## Source records
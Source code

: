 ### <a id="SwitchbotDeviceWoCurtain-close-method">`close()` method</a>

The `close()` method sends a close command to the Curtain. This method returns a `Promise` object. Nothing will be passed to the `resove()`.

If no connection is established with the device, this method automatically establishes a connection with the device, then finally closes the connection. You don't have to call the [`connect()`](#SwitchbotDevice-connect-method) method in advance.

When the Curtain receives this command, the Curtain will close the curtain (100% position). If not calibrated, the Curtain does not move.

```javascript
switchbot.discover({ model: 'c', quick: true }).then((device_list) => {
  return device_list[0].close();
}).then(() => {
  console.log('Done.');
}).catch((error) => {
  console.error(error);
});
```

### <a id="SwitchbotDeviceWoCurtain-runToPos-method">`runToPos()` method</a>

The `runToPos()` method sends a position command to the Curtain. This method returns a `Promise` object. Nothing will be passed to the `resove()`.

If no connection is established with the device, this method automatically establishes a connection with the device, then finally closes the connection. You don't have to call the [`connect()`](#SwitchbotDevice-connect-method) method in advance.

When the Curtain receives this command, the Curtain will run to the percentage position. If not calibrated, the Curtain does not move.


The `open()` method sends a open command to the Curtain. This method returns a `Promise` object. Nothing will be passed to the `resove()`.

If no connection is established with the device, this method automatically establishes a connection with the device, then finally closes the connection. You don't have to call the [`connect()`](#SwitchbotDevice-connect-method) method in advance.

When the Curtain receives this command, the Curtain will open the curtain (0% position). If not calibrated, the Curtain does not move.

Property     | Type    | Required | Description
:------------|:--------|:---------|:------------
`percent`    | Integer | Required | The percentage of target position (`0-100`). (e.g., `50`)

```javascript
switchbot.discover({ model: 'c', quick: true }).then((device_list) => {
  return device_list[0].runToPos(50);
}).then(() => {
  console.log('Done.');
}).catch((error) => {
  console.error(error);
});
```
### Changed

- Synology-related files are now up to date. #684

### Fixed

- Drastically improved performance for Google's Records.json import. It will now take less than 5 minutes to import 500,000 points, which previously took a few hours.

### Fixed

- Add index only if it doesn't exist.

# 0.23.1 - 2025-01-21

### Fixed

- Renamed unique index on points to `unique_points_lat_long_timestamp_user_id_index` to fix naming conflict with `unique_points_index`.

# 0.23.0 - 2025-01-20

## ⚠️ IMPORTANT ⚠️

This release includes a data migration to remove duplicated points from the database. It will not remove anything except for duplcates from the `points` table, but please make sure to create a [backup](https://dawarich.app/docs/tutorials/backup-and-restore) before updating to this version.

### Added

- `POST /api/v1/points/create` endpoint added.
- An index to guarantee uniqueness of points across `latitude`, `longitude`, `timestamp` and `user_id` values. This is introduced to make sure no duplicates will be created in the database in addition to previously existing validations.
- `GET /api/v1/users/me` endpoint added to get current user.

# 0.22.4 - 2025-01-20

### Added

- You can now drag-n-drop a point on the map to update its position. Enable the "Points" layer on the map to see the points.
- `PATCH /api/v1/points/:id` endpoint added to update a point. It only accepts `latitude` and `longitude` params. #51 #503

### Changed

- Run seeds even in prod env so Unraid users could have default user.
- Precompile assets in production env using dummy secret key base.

## WHAT YOU NEED TO DO
Look through the entries for the string "passed". Every line that has it belongs in the answer.

## OUTPUT BELOW
The `close()` method sends a close command to the Curtain. This method returns a `Promise` object. Nothing will be passed to the `resove()`.
The `runToPos()` method sends a position command to the Curtain. This method returns a `Promise` object. Nothing will be passed to the `resove()`.
The `open()` method sends a open command to the Curtain. This method returns a `Promise` object. Nothing will be passed to the `resove()`.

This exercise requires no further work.